START Dataset entries

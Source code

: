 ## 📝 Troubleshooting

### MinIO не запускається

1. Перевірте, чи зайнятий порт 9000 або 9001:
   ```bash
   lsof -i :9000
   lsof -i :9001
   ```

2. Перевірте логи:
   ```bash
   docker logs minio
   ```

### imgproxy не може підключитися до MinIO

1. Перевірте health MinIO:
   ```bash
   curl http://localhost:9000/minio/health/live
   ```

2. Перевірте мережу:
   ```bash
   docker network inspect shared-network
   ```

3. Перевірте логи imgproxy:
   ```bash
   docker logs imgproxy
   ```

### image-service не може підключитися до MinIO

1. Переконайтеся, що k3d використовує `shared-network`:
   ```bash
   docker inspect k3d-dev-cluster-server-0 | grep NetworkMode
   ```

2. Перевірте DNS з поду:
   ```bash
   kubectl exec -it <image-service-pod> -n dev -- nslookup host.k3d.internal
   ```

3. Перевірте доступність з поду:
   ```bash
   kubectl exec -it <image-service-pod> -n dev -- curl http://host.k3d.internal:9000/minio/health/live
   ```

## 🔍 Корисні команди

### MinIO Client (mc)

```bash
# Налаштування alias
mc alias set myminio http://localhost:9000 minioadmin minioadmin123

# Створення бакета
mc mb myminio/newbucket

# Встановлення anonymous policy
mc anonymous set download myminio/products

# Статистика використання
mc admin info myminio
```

END Dataset entries

→ **Your goal**:
Scan the material for the string "docker". Copy each line where it appears.

→ **Result of the task**:
   docker logs minio
   docker network inspect shared-network
   docker logs imgproxy
   docker inspect k3d-dev-cluster-server-0 | grep NetworkMode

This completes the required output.